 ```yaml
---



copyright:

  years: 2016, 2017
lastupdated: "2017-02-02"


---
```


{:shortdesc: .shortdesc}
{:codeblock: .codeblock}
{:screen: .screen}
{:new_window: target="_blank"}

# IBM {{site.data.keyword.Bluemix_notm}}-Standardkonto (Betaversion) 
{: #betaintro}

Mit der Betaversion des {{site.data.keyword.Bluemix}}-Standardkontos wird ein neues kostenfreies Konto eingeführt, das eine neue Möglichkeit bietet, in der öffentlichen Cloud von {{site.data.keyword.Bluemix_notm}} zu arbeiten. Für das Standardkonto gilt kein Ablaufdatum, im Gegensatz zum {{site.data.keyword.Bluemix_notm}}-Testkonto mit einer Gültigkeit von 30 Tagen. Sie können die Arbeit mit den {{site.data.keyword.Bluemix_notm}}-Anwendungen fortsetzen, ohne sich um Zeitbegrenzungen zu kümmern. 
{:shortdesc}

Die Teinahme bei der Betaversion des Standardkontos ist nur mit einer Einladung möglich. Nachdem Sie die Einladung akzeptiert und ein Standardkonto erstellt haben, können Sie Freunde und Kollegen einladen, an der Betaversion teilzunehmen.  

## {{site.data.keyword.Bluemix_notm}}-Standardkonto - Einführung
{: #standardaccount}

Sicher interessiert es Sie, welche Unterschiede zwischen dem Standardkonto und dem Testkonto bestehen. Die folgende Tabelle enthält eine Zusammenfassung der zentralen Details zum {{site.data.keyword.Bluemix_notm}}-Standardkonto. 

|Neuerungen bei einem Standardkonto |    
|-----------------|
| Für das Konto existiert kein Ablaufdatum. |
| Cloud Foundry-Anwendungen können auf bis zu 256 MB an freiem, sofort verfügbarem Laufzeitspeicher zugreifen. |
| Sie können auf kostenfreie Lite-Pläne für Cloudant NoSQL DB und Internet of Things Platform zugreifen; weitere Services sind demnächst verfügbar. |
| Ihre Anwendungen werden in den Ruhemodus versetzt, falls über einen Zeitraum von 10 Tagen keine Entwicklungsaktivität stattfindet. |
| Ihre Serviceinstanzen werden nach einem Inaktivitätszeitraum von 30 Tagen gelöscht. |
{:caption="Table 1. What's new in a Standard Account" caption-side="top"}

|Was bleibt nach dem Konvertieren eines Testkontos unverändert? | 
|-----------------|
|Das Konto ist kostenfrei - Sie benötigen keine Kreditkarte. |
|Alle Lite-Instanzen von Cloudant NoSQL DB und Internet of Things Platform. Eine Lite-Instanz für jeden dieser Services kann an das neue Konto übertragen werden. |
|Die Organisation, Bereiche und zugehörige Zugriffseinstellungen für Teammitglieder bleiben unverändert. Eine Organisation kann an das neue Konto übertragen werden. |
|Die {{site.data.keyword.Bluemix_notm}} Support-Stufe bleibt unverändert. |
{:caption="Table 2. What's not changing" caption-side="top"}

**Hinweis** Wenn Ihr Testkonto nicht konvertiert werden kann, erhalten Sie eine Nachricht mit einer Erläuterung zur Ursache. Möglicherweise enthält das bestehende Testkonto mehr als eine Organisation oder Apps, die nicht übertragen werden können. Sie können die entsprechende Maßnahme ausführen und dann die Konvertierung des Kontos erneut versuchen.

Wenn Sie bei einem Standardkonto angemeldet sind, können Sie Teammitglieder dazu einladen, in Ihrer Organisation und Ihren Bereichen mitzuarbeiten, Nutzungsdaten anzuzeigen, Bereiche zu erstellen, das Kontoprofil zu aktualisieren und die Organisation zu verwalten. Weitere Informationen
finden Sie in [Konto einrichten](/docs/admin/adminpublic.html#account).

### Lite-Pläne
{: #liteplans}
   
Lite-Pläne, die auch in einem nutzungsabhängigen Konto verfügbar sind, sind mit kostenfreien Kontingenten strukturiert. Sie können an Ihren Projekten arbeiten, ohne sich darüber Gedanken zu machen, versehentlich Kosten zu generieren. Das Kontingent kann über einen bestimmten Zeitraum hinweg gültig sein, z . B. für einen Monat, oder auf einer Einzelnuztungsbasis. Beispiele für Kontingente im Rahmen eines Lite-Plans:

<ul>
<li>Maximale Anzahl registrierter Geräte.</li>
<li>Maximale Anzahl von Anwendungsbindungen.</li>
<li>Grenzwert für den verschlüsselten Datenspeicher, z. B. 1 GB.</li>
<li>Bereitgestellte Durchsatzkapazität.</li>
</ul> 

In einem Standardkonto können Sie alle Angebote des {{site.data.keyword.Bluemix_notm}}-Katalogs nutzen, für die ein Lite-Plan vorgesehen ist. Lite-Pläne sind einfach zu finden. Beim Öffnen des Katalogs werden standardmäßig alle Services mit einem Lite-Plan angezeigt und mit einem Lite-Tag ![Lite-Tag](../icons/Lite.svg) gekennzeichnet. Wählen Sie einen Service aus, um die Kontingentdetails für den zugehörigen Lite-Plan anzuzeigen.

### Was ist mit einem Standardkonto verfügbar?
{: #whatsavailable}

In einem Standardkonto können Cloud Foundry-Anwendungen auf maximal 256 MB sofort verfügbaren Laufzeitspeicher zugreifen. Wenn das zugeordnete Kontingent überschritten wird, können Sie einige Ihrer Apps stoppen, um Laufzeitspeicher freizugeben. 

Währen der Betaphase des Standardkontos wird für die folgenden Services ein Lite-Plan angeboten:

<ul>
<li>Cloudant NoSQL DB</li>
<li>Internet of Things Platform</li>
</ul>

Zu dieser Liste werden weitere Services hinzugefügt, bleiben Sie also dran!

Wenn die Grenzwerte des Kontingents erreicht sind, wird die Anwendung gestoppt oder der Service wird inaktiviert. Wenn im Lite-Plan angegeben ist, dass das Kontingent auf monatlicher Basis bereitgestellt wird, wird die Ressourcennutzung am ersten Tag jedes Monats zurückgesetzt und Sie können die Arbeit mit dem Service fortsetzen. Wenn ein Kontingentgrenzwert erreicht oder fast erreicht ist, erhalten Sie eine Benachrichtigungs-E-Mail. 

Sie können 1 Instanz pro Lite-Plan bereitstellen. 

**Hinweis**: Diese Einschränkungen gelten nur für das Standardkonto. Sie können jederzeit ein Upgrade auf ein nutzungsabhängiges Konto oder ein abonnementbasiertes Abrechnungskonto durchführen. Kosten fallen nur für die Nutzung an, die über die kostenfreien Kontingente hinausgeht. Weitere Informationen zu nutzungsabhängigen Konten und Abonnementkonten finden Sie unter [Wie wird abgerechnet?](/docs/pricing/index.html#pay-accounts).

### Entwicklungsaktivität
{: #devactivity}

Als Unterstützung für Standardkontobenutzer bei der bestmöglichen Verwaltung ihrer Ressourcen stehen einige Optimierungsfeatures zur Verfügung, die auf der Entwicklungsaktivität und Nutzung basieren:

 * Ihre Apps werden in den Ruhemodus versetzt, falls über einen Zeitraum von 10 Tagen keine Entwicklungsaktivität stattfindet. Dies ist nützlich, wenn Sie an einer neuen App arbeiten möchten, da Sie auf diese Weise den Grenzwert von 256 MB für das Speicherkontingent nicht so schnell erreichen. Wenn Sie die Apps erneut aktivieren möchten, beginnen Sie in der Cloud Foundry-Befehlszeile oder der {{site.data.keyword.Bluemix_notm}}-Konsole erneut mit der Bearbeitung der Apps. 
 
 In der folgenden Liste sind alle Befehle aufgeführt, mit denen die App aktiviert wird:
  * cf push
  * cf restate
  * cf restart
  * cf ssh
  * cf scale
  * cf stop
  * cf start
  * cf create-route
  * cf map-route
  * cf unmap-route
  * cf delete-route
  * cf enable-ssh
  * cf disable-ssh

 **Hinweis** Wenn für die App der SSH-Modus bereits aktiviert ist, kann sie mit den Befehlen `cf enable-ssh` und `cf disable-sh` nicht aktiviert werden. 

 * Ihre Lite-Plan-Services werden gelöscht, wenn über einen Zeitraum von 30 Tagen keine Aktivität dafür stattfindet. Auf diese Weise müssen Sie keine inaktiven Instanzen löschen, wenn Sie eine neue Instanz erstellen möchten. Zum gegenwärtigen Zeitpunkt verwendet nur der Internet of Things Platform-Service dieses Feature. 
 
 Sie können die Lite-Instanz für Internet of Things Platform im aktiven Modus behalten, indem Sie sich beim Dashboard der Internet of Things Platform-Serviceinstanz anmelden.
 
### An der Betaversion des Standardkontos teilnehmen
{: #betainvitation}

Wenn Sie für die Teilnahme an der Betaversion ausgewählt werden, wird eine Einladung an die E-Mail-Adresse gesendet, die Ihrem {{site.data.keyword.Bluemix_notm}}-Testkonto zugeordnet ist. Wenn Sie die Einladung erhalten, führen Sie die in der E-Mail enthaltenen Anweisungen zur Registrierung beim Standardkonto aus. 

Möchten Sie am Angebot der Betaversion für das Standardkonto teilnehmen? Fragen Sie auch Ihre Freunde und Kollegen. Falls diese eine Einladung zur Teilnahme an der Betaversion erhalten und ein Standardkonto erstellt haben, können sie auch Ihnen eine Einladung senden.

────────────────

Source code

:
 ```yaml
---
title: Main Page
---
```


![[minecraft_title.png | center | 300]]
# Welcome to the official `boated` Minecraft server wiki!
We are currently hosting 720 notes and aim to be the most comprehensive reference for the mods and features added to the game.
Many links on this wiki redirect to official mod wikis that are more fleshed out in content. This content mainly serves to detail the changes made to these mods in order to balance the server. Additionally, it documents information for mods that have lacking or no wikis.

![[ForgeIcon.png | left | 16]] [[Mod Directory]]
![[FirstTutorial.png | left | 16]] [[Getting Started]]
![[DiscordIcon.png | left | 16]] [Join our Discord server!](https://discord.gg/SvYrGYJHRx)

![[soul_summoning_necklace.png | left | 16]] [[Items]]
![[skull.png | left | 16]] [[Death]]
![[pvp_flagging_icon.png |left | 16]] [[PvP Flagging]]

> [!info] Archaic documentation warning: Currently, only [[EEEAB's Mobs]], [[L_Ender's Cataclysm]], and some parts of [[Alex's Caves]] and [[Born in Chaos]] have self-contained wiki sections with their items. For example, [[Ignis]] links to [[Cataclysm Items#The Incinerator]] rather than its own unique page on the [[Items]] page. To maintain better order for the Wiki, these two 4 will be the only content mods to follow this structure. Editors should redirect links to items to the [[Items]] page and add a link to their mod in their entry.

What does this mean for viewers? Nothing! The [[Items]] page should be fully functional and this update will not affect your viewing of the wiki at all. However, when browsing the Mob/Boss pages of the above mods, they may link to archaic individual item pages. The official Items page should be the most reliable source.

────────────────

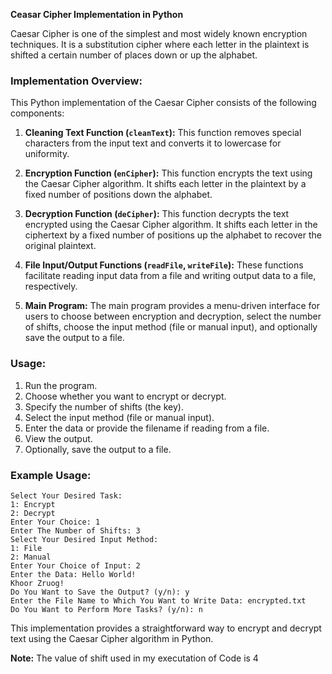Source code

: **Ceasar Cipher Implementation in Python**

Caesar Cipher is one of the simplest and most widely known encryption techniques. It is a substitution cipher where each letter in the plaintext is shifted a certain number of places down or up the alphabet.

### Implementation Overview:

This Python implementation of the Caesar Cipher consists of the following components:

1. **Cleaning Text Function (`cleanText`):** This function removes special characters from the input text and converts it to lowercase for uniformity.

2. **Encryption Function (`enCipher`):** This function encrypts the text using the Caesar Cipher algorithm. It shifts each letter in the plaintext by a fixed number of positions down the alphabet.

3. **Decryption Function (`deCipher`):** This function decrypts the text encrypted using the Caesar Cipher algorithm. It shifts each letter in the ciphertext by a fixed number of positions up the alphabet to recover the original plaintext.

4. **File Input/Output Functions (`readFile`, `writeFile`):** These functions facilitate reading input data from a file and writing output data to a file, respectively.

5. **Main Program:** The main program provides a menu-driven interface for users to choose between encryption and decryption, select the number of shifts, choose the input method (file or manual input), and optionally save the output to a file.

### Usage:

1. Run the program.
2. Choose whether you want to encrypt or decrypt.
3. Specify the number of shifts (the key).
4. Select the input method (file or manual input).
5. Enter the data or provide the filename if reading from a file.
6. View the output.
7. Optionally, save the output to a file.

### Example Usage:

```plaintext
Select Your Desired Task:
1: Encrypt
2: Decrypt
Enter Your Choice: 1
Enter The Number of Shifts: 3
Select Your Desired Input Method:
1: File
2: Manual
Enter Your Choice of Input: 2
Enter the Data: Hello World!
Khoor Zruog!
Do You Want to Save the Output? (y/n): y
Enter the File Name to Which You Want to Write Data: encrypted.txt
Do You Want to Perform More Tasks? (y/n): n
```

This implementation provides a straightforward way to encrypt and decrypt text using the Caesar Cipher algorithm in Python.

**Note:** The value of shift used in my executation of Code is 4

────────────────

**Directions for this task:**
In the material above, find each line that contains the word "Liste", and select it.

**Result of this task:**
Zu dieser Liste werden weitere Services hinzugefügt, bleiben Sie also dran!
 In der folgenden Liste sind alle Befehle aufgeführt, mit denen die App aktiviert wird:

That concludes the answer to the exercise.